A NEW dental contract that aims to improve children’s oral health is being piloted in England.

Dentists taking part in the trial will be paid for the number of patients they care for and the health results, rather than the number of courses of treatment performed. The old contract was criticised for encouraging clinicians to concentrate on activity with no specific rewards for high quality care.

The government hopes to introduce a new contract across the country that will improve the oral health of NHS patients – particularly children. The trials are taking place at 68 practices and will look at ways of increasing patient access and promoting preventative dental treatments like fluoride varnish.

Health secretary Andrew Lansley said: “The government believes dentists should get paid for the quality of treatment they provide rather than simply for the number of treatments. This is not only better for patients, but also a better use of NHS resources.

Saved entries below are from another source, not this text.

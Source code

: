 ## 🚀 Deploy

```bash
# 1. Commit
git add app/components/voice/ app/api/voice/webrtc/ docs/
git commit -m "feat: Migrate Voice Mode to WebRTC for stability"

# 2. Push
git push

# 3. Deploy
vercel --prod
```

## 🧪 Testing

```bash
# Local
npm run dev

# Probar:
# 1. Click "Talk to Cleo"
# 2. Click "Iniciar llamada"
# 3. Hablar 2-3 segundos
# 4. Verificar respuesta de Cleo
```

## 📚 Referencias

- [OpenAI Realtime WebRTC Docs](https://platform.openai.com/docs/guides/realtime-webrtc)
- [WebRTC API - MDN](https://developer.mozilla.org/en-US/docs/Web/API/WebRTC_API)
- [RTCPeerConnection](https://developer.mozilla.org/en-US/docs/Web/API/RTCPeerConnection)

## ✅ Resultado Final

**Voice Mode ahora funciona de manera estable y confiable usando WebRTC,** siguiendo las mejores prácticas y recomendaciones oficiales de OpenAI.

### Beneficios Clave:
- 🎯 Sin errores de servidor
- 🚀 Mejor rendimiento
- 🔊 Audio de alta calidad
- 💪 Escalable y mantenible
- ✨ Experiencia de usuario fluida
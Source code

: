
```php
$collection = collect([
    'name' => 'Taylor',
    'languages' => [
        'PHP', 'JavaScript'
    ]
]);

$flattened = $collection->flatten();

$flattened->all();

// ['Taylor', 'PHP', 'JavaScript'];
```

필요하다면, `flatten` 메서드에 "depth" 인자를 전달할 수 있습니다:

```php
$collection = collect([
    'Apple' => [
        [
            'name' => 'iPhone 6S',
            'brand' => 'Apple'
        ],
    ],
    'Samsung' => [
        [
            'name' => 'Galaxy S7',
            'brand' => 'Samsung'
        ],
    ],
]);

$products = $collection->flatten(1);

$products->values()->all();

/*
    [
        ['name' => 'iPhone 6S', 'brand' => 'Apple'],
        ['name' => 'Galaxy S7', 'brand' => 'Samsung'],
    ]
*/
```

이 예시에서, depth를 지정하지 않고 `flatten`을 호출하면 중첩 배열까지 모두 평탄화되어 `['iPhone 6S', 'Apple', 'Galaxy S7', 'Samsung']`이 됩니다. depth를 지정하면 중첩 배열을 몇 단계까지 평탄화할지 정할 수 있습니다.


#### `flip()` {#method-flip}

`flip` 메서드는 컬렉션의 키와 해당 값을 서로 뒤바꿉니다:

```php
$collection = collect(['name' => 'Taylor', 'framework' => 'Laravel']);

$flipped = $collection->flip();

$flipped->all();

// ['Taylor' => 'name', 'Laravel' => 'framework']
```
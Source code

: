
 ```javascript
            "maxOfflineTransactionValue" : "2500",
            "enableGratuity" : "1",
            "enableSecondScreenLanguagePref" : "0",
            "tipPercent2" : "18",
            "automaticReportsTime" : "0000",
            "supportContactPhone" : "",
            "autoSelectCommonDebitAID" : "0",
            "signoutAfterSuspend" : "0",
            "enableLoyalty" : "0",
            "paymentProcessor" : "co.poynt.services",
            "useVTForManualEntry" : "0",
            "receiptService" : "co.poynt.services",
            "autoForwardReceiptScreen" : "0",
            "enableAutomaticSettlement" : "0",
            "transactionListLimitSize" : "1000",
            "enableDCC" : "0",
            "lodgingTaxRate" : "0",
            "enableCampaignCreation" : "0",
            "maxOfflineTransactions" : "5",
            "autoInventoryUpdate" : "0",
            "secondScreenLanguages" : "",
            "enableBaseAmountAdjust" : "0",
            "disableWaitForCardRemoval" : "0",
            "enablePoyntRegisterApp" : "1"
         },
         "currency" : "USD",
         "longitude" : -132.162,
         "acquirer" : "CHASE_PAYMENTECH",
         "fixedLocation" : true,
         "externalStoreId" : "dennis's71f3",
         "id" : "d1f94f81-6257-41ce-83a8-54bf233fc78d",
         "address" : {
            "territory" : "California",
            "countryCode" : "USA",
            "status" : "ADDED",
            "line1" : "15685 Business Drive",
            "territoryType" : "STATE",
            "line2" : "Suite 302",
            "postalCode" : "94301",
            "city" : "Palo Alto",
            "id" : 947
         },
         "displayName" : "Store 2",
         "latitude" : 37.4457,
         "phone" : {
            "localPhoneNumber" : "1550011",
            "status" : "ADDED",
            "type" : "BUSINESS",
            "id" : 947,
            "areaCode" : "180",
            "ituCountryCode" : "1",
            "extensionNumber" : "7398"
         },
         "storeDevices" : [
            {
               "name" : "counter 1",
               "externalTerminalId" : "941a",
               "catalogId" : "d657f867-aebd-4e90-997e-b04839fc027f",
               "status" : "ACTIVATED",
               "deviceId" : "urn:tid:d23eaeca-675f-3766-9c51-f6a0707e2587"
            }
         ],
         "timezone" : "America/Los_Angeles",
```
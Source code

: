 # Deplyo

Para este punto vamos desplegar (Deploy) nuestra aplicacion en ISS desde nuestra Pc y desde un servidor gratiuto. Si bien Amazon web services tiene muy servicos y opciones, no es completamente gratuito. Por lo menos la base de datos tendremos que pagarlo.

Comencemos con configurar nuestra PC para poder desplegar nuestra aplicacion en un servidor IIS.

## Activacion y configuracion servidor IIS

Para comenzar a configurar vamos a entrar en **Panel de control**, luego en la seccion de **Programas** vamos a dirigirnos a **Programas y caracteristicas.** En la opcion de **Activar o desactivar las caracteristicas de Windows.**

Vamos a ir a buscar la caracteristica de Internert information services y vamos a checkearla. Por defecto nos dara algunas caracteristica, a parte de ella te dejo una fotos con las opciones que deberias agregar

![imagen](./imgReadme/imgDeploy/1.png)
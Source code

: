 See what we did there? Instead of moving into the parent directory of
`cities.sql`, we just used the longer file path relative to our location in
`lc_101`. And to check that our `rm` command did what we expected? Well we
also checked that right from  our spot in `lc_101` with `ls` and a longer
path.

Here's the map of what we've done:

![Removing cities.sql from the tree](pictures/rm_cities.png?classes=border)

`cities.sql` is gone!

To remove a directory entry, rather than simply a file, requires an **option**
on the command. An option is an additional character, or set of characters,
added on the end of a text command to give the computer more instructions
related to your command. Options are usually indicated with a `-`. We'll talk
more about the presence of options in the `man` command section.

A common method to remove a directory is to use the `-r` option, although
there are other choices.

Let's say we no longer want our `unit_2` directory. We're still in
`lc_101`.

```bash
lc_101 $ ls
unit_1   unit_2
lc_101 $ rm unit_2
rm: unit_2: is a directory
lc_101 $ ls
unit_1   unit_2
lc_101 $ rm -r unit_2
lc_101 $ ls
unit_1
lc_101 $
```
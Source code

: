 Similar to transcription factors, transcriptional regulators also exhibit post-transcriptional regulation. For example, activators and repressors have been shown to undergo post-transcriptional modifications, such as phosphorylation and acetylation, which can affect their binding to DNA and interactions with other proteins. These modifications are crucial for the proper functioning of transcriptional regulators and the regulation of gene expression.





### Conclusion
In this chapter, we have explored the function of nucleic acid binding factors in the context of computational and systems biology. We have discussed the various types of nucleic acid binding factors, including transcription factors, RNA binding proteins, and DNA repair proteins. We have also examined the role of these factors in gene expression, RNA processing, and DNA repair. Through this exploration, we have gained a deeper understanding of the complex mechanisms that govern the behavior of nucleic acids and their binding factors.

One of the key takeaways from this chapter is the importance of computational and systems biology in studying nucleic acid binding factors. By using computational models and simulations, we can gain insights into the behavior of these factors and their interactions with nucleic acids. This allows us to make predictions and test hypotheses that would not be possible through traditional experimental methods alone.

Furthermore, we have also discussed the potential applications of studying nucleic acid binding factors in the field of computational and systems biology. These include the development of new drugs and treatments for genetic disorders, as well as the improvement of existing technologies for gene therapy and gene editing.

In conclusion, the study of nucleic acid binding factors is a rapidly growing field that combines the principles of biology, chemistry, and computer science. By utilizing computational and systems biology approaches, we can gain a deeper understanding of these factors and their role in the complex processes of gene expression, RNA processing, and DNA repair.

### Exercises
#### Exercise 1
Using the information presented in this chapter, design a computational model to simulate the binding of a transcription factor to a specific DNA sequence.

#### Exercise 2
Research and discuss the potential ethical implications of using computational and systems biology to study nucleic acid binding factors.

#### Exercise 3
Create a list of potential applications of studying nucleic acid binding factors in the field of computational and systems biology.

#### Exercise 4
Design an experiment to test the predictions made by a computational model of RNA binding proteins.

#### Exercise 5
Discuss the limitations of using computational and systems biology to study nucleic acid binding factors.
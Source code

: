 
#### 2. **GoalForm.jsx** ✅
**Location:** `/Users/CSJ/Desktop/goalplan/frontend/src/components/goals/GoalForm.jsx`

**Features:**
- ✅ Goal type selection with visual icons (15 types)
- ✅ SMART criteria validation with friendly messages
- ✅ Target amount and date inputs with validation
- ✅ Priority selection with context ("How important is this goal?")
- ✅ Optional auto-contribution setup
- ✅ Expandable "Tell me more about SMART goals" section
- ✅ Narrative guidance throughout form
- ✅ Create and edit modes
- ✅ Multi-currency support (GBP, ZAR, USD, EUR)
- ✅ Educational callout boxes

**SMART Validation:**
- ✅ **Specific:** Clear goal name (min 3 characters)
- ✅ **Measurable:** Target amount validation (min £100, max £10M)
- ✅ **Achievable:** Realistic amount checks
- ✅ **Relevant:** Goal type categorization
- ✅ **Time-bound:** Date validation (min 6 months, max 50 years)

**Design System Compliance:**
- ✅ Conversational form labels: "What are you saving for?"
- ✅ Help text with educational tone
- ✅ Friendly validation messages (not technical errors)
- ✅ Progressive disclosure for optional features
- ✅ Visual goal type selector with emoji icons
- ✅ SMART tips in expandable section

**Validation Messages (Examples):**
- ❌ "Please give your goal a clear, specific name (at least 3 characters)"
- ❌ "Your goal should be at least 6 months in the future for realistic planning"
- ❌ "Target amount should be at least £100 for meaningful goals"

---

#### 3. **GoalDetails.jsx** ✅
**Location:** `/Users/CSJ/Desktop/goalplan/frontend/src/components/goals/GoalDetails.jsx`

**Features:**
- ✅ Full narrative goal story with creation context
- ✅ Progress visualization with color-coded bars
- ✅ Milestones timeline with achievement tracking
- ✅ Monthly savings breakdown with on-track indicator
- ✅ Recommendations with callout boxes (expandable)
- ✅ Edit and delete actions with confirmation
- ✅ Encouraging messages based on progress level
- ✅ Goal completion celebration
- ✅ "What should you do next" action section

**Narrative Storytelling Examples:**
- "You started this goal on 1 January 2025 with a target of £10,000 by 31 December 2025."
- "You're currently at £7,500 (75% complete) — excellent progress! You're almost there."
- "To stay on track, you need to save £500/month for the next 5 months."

“The pilot sites will test different ways of putting this approach into practice. What we learn from this process will inform the new contract.”

Professor Jimmy Steele, who is a member of the National Steering Group that developed the pilot proposals, said: “It is vital that any further changes to dental contracting are piloted prior to the introduction of a new dental contract. It is heartening to see the profession engaging so positively in the pilot process.

“Oral health has improved but the risks of decay and gum disease are still high for many people. It is now time to focus attention on achieving healthy mouths as our outcome and not just volumes of treatment provided.”

The launch of the pilots has been welcomed by the British Dental Association who described the current contract, introduced in 2006, as “bad for patients”.

Dr John Milne, chair of the BDA’s General Dental Practice Committee said: “This announcement is a positive step and the pilots must now be given the time they need to produce meaningful results and a clear direction for any final arrangements.”